___ DATASET ENTRIES ___
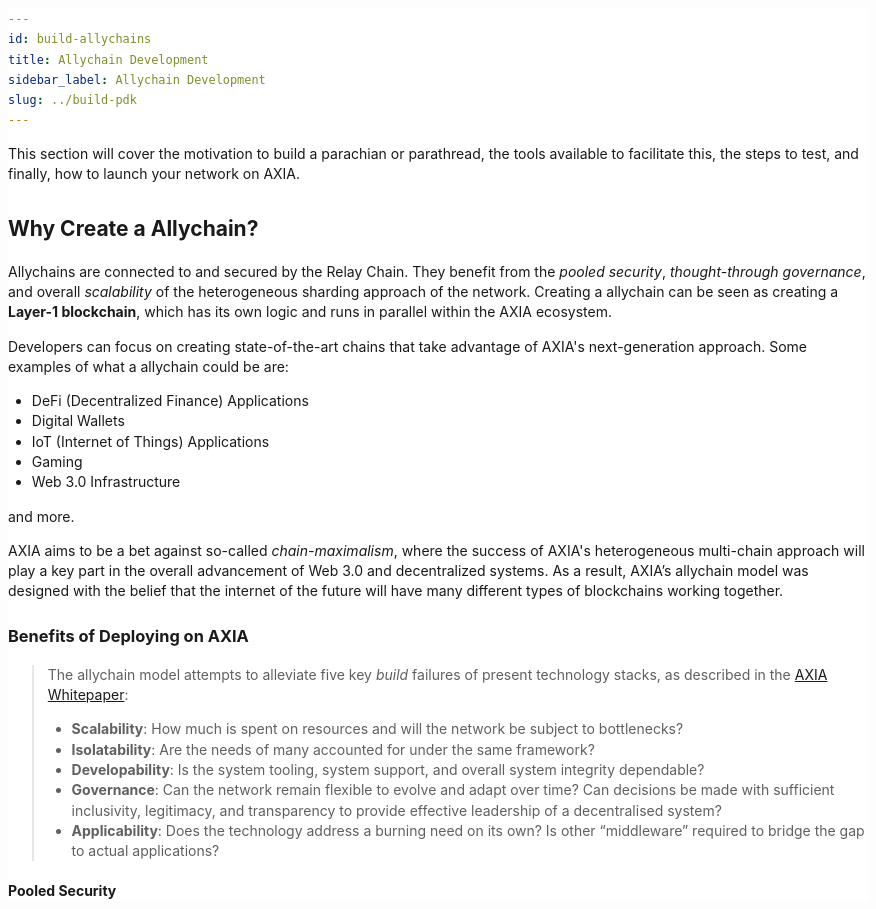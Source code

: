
 ```yaml
---
id: build-allychains
title: Allychain Development
sidebar_label: Allychain Development
slug: ../build-pdk
---
```


This section will cover the motivation to build a parachian or parathread, the tools available
to facilitate this, the steps to test, and finally, how to launch your network on AXIA.

## Why Create a Allychain?

Allychains are connected to and secured by the Relay Chain. They benefit from the _pooled security_,
_thought-through governance_, and overall _scalability_ of the heterogeneous sharding approach of the network. Creating a allychain can be seen as creating a **Layer-1 blockchain**, which has its own logic and runs in parallel within the AXIA ecosystem.

Developers can focus on creating state-of-the-art chains that take advantage of AXIA's next-generation
approach. Some examples of what a allychain could be are:

- DeFi (Decentralized Finance) Applications
- Digital Wallets
- IoT (Internet of Things) Applications
- Gaming
- Web 3.0 Infrastructure

and more.

AXIA aims to be a bet against so-called _chain-maximalism_, where the success of AXIA's
heterogeneous multi-chain approach will play a key part in the overall advancement of Web 3.0 and
decentralized systems. As a result, AXIA’s allychain model was designed with the belief that the
internet of the future will have many different types of blockchains working together.

### Benefits of Deploying on AXIA

> The allychain model attempts to alleviate five key _build_ failures of present technology stacks,
> as described in the [AXIA Whitepaper](https://AXIA.network/AXIAPaper.pdf):
>
> - **Scalability**: How much is spent on resources and will the network be subject to bottlenecks?
> - **Isolatability**: Are the needs of many accounted for under the same framework?
> - **Developability**: Is the system tooling, system support, and overall system integrity dependable?
> - **Governance**: Can the network remain flexible to evolve and adapt over time? Can decisions be
>   made with sufficient inclusivity, legitimacy, and transparency to provide effective leadership of a
>   decentralised system?
> - **Applicability**: Does the technology address a burning need on its own? Is other “middleware”
>   required to bridge the gap to actual applications?

#### Pooled Security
___
▶ _WHAT THE EXERCISE ASKS_
Restate word for word the entries above, starting at the line with "the AXIA ecosystem." and ending at the line with "system integrity dependable?", inclusive, and no others.

▶ _OUTPUT_
_thought-through governance_, and overall _scalability_ of the heterogeneous sharding approach of the network. Creating a allychain can be seen as creating a **Layer-1 blockchain**, which has its own logic and runs in parallel within the AXIA ecosystem.

Developers can focus on creating state-of-the-art chains that take advantage of AXIA's next-generation
approach. Some examples of what a allychain could be are:

- DeFi (Decentralized Finance) Applications
- Digital Wallets
- IoT (Internet of Things) Applications
- Gaming
- Web 3.0 Infrastructure

and more.

AXIA aims to be a bet against so-called _chain-maximalism_, where the success of AXIA's
heterogeneous multi-chain approach will play a key part in the overall advancement of Web 3.0 and
decentralized systems. As a result, AXIA’s allychain model was designed with the belief that the
internet of the future will have many different types of blockchains working together.

### Benefits of Deploying on AXIA

> The allychain model attempts to alleviate five key _build_ failures of present technology stacks,
> as described in the [AXIA Whitepaper](https://AXIA.network/AXIAPaper.pdf):
>
> - **Scalability**: How much is spent on resources and will the network be subject to bottlenecks?
> - **Isolatability**: Are the needs of many accounted for under the same framework?
> - **Developability**: Is the system tooling, system support, and overall system integrity dependable?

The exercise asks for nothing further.